Forms of consumer-based citizenship defined as being part of the marketplace have also grown. We can become citizens as consumers, as shoppers, as citizens who only exist at the point of consumption. People with disposable incomes are included, while those of us who are poor and without money are excluded once again. As gay historian Steven Maynard puts it:

(We need to ask ourselves if we are satisfied with the displacement of politics from the streets to the marketplace. How does a politics rooted in consumption speak to the many lesbians and gays who are excluded from the world of queer consumption in the first place? Or, how does a politics of the marketplace tackle such institutions as the police or the legal system?)

As Alan Sears points out, there has been a limited moral de-regulation of queer sex by state agencies (combined with continuing criminalization of consensual queer sex), but at the same time an extension of market-based forms of regulation. If you don’t have the money, whiteness, ability or “proper” gender identifications, you cannot enter into the world of queer “respectability.” This continues to produce major divisions within our communities. These divisions are also based on class formation within queer communities, with the expansion of the professional managerial strata who don’t wish to challenge capitalist relations. They simply want to be let in as “respectable” and “responsible” queer people, without challenging broader forms of oppression and exploitation. This provides a social basis for an assimilationist politics and also for divisions between “responsible” and “irresponsible” queers. It also fits into liberal and social democratic strategies of regulation of our communities and sexualities focusing on “good” versus “bad” queers—”bad” ranging from those of us who support sexual liberation to those committed to feminism or to radical activism.

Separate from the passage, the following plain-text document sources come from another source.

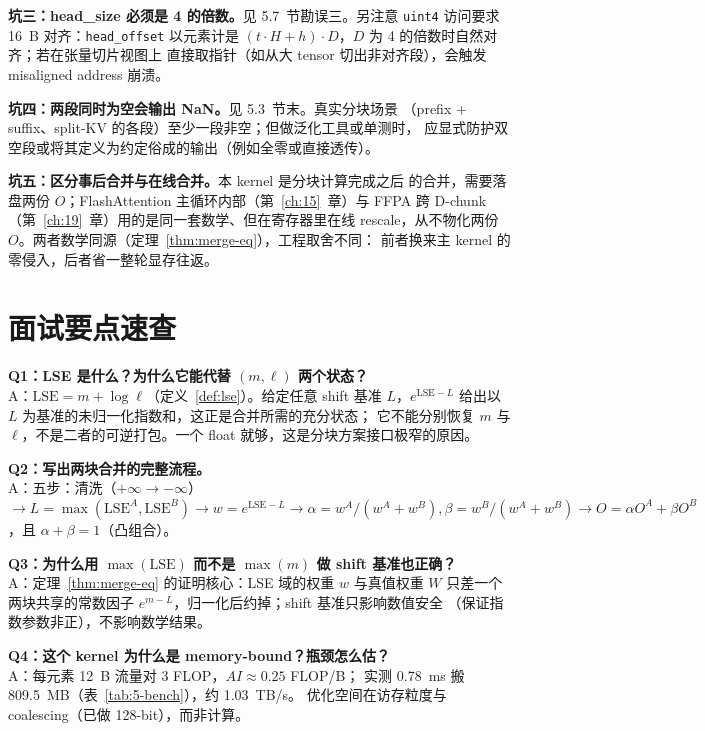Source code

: \textbf{坑三：head\_size 必须是 4 的倍数。}见 5.7~节勘误三。另注意
\texttt{uint4} 访问要求 16~B 对齐：\texttt{head\_offset} 以元素计是
$(t \cdot H + h) \cdot D$，$D$ 为 4 的倍数时自然对齐；若在张量切片视图上
直接取指针（如从大 tensor 切出非对齐段），会触发 misaligned address 崩溃。

\textbf{坑四：两段同时为空会输出 NaN。}见 5.3~节末。真实分块场景
（prefix + suffix、split-KV 的各段）至少一段非空；但做泛化工具或单测时，
应显式防护双空段或将其定义为约定俗成的输出（例如全零或直接透传）。

\textbf{坑五：区分事后合并与在线合并。}本 kernel 是分块计算完成之后
的合并，需要落盘两份 $O$；FlashAttention 主循环内部（第~\ref{ch:15}~章）与
FFPA 跨 D-chunk（第~\ref{ch:19}~章）用的是同一套数学、但在寄存器里在线
rescale，从不物化两份 $O$。两者数学同源（定理~\ref{thm:merge-eq}），工程取舍不同：
前者换来主 kernel 的零侵入，后者省一整轮显存往返。

\section{面试要点速查}

\textbf{Q1：LSE 是什么？为什么它能代替 $(m, \ell)$ 两个状态？}\\
A：$\mathrm{LSE} = m + \log \ell$（定义~\ref{def:lse}）。给定任意 shift 基准
$L$，$e^{\mathrm{LSE} - L}$ 给出以 $L$ 为基准的未归一化指数和，这正是合并所需的充分状态；
它不能分别恢复 $m$ 与 $\ell$，不是二者的可逆打包。一个 float 就够，这是分块方案接口极窄的原因。

\textbf{Q2：写出两块合并的完整流程。}\\
A：五步：清洗（$+\infty \to -\infty$）$\to L = \max(\mathrm{LSE}^{A},
\mathrm{LSE}^{B}) \to w = e^{\mathrm{LSE} - L} \to
\alpha = w^{A}/(w^{A}+w^{B}), \beta = w^{B}/(w^{A}+w^{B}) \to
O = \alpha O^{A} + \beta O^{B}$，且 $\alpha + \beta = 1$（凸组合）。

\textbf{Q3：为什么用 $\max(\mathrm{LSE})$ 而不是 $\max(m)$ 做 shift 基准也正确？}\\
A：定理~\ref{thm:merge-eq} 的证明核心：LSE 域的权重 $w$ 与真值权重 $W$ 只差一个
两块共享的常数因子 $e^{m - L}$，归一化后约掉；shift 基准只影响数值安全
（保证指数参数非正），不影响数学结果。

\textbf{Q4：这个 kernel 为什么是 memory-bound？瓶颈怎么估？}\\
A：每元素 12~B 流量对 3 FLOP，$AI \approx 0.25$ FLOP/B；
实测 0.78~ms 搬 809.5~MB（表~\ref{tab:5-bench}），约 1.03~TB/s。
优化空间在访存粒度与 coalescing（已做 128-bit），而非计算。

Sex and Liberation: Returning to the Streets

But for many of us sexuality remains central to our lives and the oppression we confront every day. It remains a major social difference between us and institutionalized heterosexuality. We need to continue to fight the criminalization and censorship of our sexualities, especially in the context of those who push marriage and normalization as the solution, implying that a focus on sex is “bad” and “irresponsible”. There is also the need to address the violence and hatred that young queer people confront every day.

We are also becoming aware of the limitations of formal, individual rights. These are important, but they are not the same as a substantive, actual equality, which requires a more radical process of social transformation. For this, we need allies and the development of real solidarity with the most oppressed in our own communities, and with other oppressed and marginalized groups. It requires a return to a politics of the streets and building grass-roots movements that can challenge capitalist and heterosexist social relations. It requires a commitment to challenging class exploitation within and outside queer communities. It requires building working-class and oppressed people’s counter-power in class struggles that open the way for more profound forms of queer and sexual liberation. As Edward Carpenter, an English homosexual libertarian socialist, once put it, using the term “Uranian” to describe what we today might call queer:

(It is possible that the Uranian spirit may lead to something like a general enthusiasm of humanity, and that the Uranian people may be destined to form the advance guard of that great movement which will one day transform the common life by substituting the bond of personal affection and compassion for the monetary, legal and other external ties which now control and confine society.)